As elites brasileiras do final do século 19 construíram a convicção de que a eleição de um presidente seria uma oportunidade periódica de fazer com que a sociedade optasse por propostas que modelassem e aperfeiçoassem as instituições republicanas.
Esse projeto se transformou rapidamente na forma de preservação do poder oligárquico. Mesmo assim, e até às vésperas da Revolução de 30, o Partido Republicano Paulista e assimilados continuaram acreditando nas virtudes da delegação das rédeas do Estado àquele que se dispusesse a executar o conjunto de propostas que resolvesse a controvérsia do confisco cambial, preservasse o café da saúva e respondesse à idéia de bem comum.
Entre 1945 e 1964, o poder se estruturou de acordo com uma "Lebensluge" que pressupunha a existência de uma pirâmide institucional com sua base sensivelmente ampliada. A Constituição de 1946 incorporou à discussão política setores antes excluídos. Por trás de partidos e lideranças populistas, as mesmas elites viam aquele tipo de democracia como a maneira de agregar aos centros de moldagem do Estado parcelas da população que compartilhariam dos resultados do desenvolvimento econômico.
Não funcionou. A "Lebensluge" é implacável. A riqueza era pouca e os privilégios numerosos.
A partir de 1985, com novos atores no processo, vieram a "Nova República" e o "Brasil Novo", cada qual, em seu momento, debatendo-se na busca de conteúdos para sua viabilização. Não porque fossem etiquetas ocas, mas porque expressavam coligações momentâneas de interesse e por isso exprimiam uma tênue verdade social. Sucumbiram à descrença generalizada, que é ontologicamente fatal para qualquer "Lebensluge".
Com uma nova campanha presidencial, a mentira consiste em acreditar que subsistirão condições para se discutir projetos alternativos de políticas públicas, ou ao menos que essa discussão ocorrerá por debaixo da maquilagem que os marqueteiros preparam para enfeitar seus candidatos.
É uma hipótese impossível. O Estado hoje cheira incompetência por não conseguir segurar sua moeda. Os problemas nacionais cresceram em lugar de diminuir. O campo está mais fértil para a mistura de certo messianismo com a agressão pessoal.
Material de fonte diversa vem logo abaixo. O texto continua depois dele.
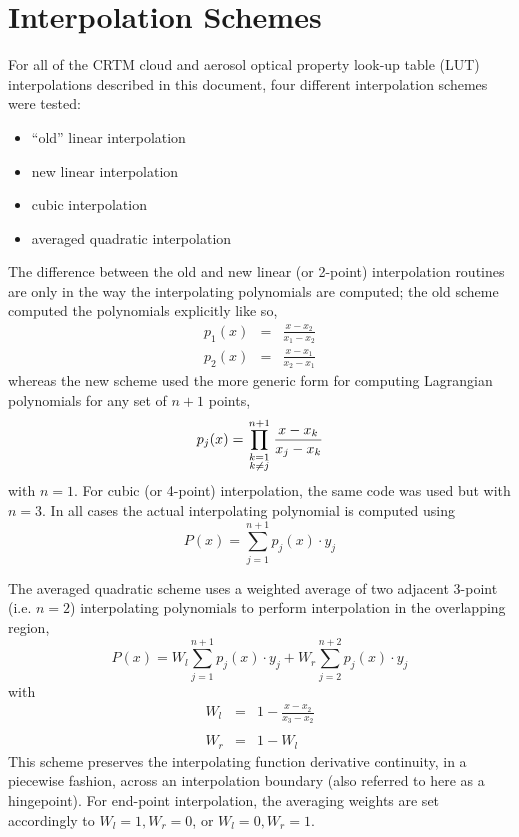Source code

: \section{Interpolation Schemes}
For all of the CRTM cloud and aerosol optical property look-up table (LUT) interpolations described in this document, four different interpolation schemes were tested:
 \begin{itemize}
   \item{``old'' linear interpolation}
   \item{new linear interpolation}
   \item{cubic interpolation}
   \item{averaged quadratic interpolation}
 \end{itemize}
The difference between the old and new linear (or 2-point) interpolation routines are only in the way the interpolating polynomials are computed; the old scheme computed the polynomials explicitly like so,
\begin{eqnarray*}
  p_{1}(x) & = & \frac{x-x_{2}}{x_{1}-x_{2}} \\
  p_{2}(x) & = & \frac{x-x_{1}}{x_{2}-x_{1}}
\end{eqnarray*}
whereas the new scheme used the more generic form for computing Lagrangian polynomials for any set of $n+1$ points,
\begin{equation}
  p_{j}(x) = \prod_{\scriptstyle k=1 \atop \scriptstyle k \ne j}^{n+1}\frac{x-x_{k}}{x_{j}-x_{k}}
  \label{eqn:lagrangian_poly}
\end{equation}
with $n=1$. For cubic (or 4-point) interpolation, the same code was used but with $n=3$. In all cases the actual interpolating polynomial is computed using
\begin{equation}
  P(x) = \sum_{j=1}^{n+1} p_{j}(x)\cdot y_{j}
  \label{eqn:interpolating_poly}
\end{equation}

The averaged quadratic scheme\cite{Purser_AvgQuad_Interpolation} uses a weighted average of two adjacent 3-point (i.e. $n=2$) interpolating polynomials to perform interpolation in the overlapping region,
\begin{equation}
  P(x) = W_{l}\sum_{j=1}^{n+1} p_{j}(x)\cdot y_{j} + W_{r}\sum_{j=2}^{n+2} p_{j}(x)\cdot y_{j}
  \label{eqn:avgquad_poly}
\end{equation}
with
\begin{eqnarray*}
  W_{l} & = & 1 - \frac{x-x_{2}}{x_{3}-x_{2}}\\
   & & \\
  W_{r} & = & 1 - W_{l}
\end{eqnarray*}
This scheme preserves the interpolating function derivative continuity, in a piecewise fashion, across an interpolation boundary (also referred to here as a hingepoint). For end-point interpolation, the averaging weights are set accordingly to $W_{l}=1,W_{r}=0$, or $W_{l}=0,W_{r}=1$.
A questão é então de saber até que ponto não estaria em jogo uma verdade um pouco maior, prescrita pelo liberalismo, e que consiste em acreditar que o livre confronto de idéias leva à escolha dos mandatários e tem, como subproduto, o enriquecimento informativo do cidadão.
O fato é que a democracia não fracassou, mas seu modelo é hoje raquítico. Deixar de reconhecê-lo é se deixar iludir pela coreografia eleitoral e incorrer na mentira em alemão.